The next example is the main event of the evening: a gladiatorial style fight to the death. The combatants are a husband and wife who love each other. They agreed to fight to the death in an antigravity ring. The winner receives an upgraded combat sleeve and the loser gets downgraded. What’s interesting is the couple’s willingness to do this in the first place. Again we have mythological parallels in people indulging the gods to receive rewards. Everybody has a price and when you are an immortal meth with unlimited power and resources you can pay any price. And in reality, the new sleeves were a paltry reward; but when offered to desperate people even paltry rewards seem like a king’s ransom.

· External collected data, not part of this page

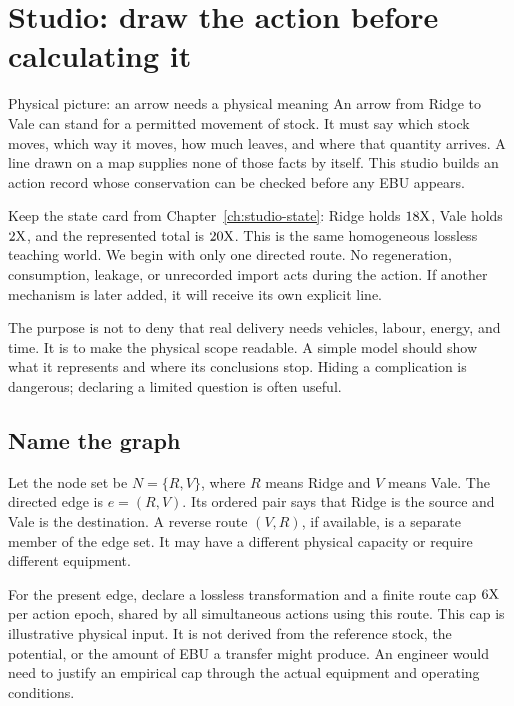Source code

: \chapter{Studio: draw the action before calculating it}\label{ch:studio-action}

\begin{intuitionbox}{Physical picture: an arrow needs a physical meaning}
An arrow from Ridge to Vale can stand for a permitted movement of stock. It must say which stock moves, which way it moves, how much leaves, and where that quantity arrives. A line drawn on a map supplies none of those facts by itself. This studio builds an action record whose conservation can be checked before any EBU appears.
\end{intuitionbox}

Keep the state card from Chapter~\ref{ch:studio-state}: Ridge holds \(18\X\), Vale holds \(2\X\), and the represented total is \(20\X\). This is the same homogeneous lossless teaching world. We begin with only one directed route. No regeneration, consumption, leakage, or unrecorded import acts during the action. If another mechanism is later added, it will receive its own explicit line.

The purpose is not to deny that real delivery needs vehicles, labour, energy, and time. It is to make the physical scope readable. A simple model should show what it represents and where its conclusions stop. Hiding a complication is dangerous; declaring a limited question is often useful.

\section{Name the graph}

Let the node set be \(N=\{R,V\}\), where \(R\) means Ridge and \(V\) means Vale. The directed edge is \(e=(R,V)\). Its ordered pair says that Ridge is the source and Vale is the destination. A reverse route \((V,R)\), if available, is a separate member of the edge set. It may have a different physical capacity or require different equipment.

For the present edge, declare a lossless transformation and a finite route cap \(6\X\) per action epoch, shared by all simultaneous actions using this route. This cap is illustrative physical input. It is not derived from the reference stock, the potential, or the amount of EBU a transfer might produce. An engineer would need to justify an empirical cap through the actual equipment and operating conditions.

The fight is appropriately brutal neither combatant shows the other mercy. While Kovacs is appalled by the brutalization the meths eat it up with much cheering and excited squealing, even going so far as to lick the splattered blood. Bancroft throws Kovacs into the mix and offers the couple upgraded sleeves for both of them if they can kill the Envoy. They immediately attack. Kovacs is at a disadvantage because he is unused to fighting in a zero gravity ring. He is eventually saved by Lt. Ortega who was sent there by the BCPD to monitor security.

She had her own reasons for being there as she is trying to track down who is responsible for the girl’s death last episode. During the party Elliot acts as one of the caterers and gets data that can help him find his daughter’s killer leaving Kovacs without backup during the fight.  So much for not facing the monsters alone.

The episode ends with Kovacs returning to the brother where Lizzy was murdered to help a hooker who gave him some info last episode. She stabs him with sedative whilst crying and apologizing. The bouncers enter, kill the hooker and haul Kovacs to an unknown facility.